My god, he ain’t half puffing and panting as soon as he’s doing something, poor sod. He even gets out of breath when he’s lying still in his bed and I’m about to say goodnight. The situation has worsened lately and you can tell it’s time for the operation now.

Or, actually – ‘worse’ is maybe the wrong word. I don’t really think Abbe is feeling that bad. He doesn’t feel ill, if you see what I mean. But he can’t quite cope. He struggles to make the little oxygene that his blood can provide for his body last for a two-year-old’s activities. A bit like jumping, climbing, running and messing around at an altitude of 4000m, in case you know what that feels like.

But Abbe doesn’t seem to have grasped that himself. He doesn’t seem to care he can’t play around as much as he wants. He is like a Duracell rabbit, energetic, intense, stubborn and very restless, compared to other children. During one afternoon, he can build Lego, play with the Brio railway and the marble-run (incredibly fun toy), play with all his cars, build a hut using all the cushions and duvets in the house.

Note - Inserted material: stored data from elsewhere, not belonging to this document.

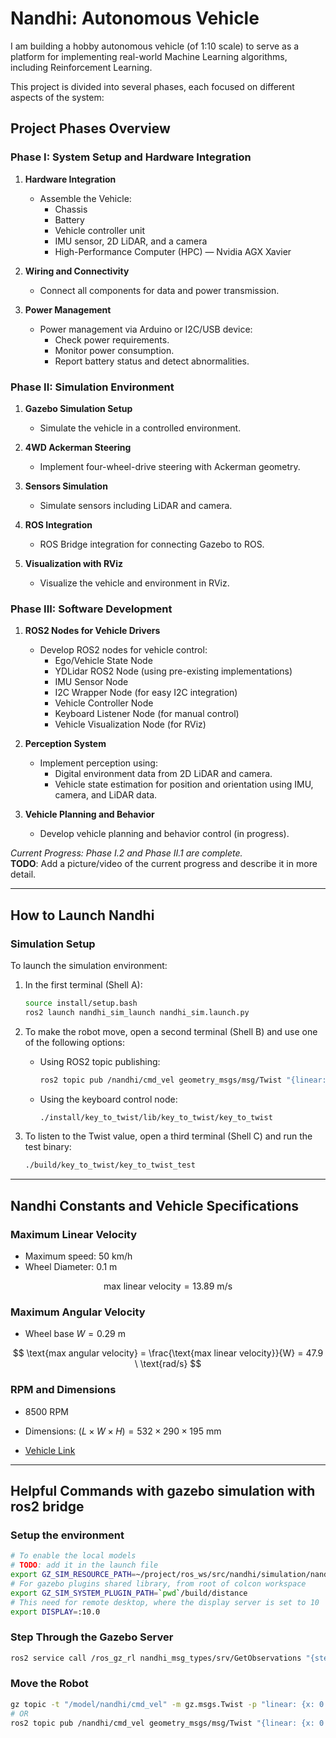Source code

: 
# Nandhi: Autonomous Vehicle

I am building a hobby autonomous vehicle (of 1:10 scale) to serve as a platform for implementing real-world Machine Learning algorithms, including Reinforcement Learning.

This project is divided into several phases, each focused on different aspects of the system:

## Project Phases Overview

### Phase I: System Setup and Hardware Integration

1. **Hardware Integration**
   - Assemble the Vehicle:
     - Chassis
     - Battery
     - Vehicle controller unit
     - IMU sensor, 2D LiDAR, and a camera
     - High-Performance Computer (HPC) — Nvidia AGX Xavier

2. **Wiring and Connectivity**
   - Connect all components for data and power transmission.

3. **Power Management**
   - Power management via Arduino or I2C/USB device:
     - Check power requirements.
     - Monitor power consumption.
     - Report battery status and detect abnormalities.

### Phase II: Simulation Environment

1. **Gazebo Simulation Setup**
   - Simulate the vehicle in a controlled environment.

2. **4WD Ackerman Steering**
   - Implement four-wheel-drive steering with Ackerman geometry.

3. **Sensors Simulation**
   - Simulate sensors including LiDAR and camera.

4. **ROS Integration**
   - ROS Bridge integration for connecting Gazebo to ROS.

5. **Visualization with RViz**
   - Visualize the vehicle and environment in RViz.

### Phase III: Software Development

1. **ROS2 Nodes for Vehicle Drivers**
   - Develop ROS2 nodes for vehicle control:
     - Ego/Vehicle State Node
     - YDLidar ROS2 Node (using pre-existing implementations)
     - IMU Sensor Node
     - I2C Wrapper Node (for easy I2C integration)
     - Vehicle Controller Node
     - Keyboard Listener Node (for manual control)
     - Vehicle Visualization Node (for RViz)

2. **Perception System**
   - Implement perception using:
     - Digital environment data from 2D LiDAR and camera.
     - Vehicle state estimation for position and orientation using IMU, camera, and LiDAR data.

3. **Vehicle Planning and Behavior**
   - Develop vehicle planning and behavior control (in progress).

_Current Progress: Phase I.2 and Phase II.1 are complete._  
**TODO**: Add a picture/video of the current progress and describe it in more detail.

---

## How to Launch Nandhi

### Simulation Setup

To launch the simulation environment:

1. In the first terminal (Shell A):

   ```bash
   source install/setup.bash
   ros2 launch nandhi_sim_launch nandhi_sim.launch.py
   ```

2. To make the robot move, open a second terminal (Shell B) and use one of the following options:
   - Using ROS2 topic publishing:

     ```bash
     ros2 topic pub /nandhi/cmd_vel geometry_msgs/msg/Twist "{linear: {x: 5.0, y: 0.0, z: 0.0}, angular: {x: 0.0, y: 0.0, z: -0.22}}"
     ```

   - Using the keyboard control node:

     ```bash
     ./install/key_to_twist/lib/key_to_twist/key_to_twist
     ```

3. To listen to the Twist value, open a third terminal (Shell C) and run the test binary:

   ```bash
   ./build/key_to_twist/key_to_twist_test
   ```

---

## Nandhi Constants and Vehicle Specifications

### Maximum Linear Velocity

- Maximum speed: $50 \ \text{km/h}$
- Wheel Diameter: $0.1 \ \text{m}$

$$
\text{max linear velocity} = 13.89 \ \text{m/s}
$$

### Maximum Angular Velocity

- Wheel base $W = 0.29 \ \text{m}$

$$
\text{max angular velocity} = \frac{\text{max linear velocity}}{W} = 47.9 \ \text{rad/s}
$$

### RPM and Dimensions

- 8500 RPM
- Dimensions: $(L \times W \times H) = 532 \times 290 \times 195 \ \text{mm}$

- [Vehicle Link](https://www.conrad.de/de/p/reely-eraser-brushless-1-10-rc-modellauto-elektro-short-course-allradantrieb-4wd-100-rtr-2-4-ghz-inkl-akku-ladeger-1976297.html#productTechData)

---

## Helpful Commands with gazebo simulation with ros2 bridge

### Setup the environment

```bash
# To enable the local models
# TODO: add it in the launch file
export GZ_SIM_RESOURCE_PATH=~/project/ros_ws/src/nandhi/simulation/nandhi_description/models/:$GZ_SIM_RESOURCE_PATH
# For gazebo plugins shared library, from root of colcon workspace
export GZ_SIM_SYSTEM_PLUGIN_PATH=`pwd`/build/distance
# This need for remote desktop, where the display server is set to 10
export DISPLAY=:10.0
```

### Step Through the Gazebo Server

```bash
ros2 service call /ros_gz_rl nandhi_msg_types/srv/GetObservations "{step: true, multi_step: 500}"
```

### Move the Robot

```bash
gz topic -t "/model/nandhi/cmd_vel" -m gz.msgs.Twist -p "linear: {x: 0.5}, angular: {z: 0.1}"
# OR
ros2 topic pub /nandhi/cmd_vel geometry_msgs/msg/Twist "{linear: {x: 0.5}}"
```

He has the time to make figures with his Play-Doh, play pirate, sing and jump around and he will also make time for climbing up and down all the chairs and tables dozens of times.

On top of that, he will also cough, pant and lie down on the floor and rest inbetween playing. As for me, I can hardly take in what’s happening.

8 October 2007

Autumn colours.

Oh my god, so many colds everywhere. Everyone is coughing and snivelling. As mentioned, Abbe has an eye inflammation. Him and his brother have been coughing for weeks now and both have snot hanging down from under their noses, constantly. Mum and myself aren’t much better. (Well, we’re not going around with snot in our faces, of course.) And pre school is like one huge viral war zone.

Is October really so fresh and clear, with vibrant yellow, red and brown colours? It feels more like yellow-greenish and sticky, I think.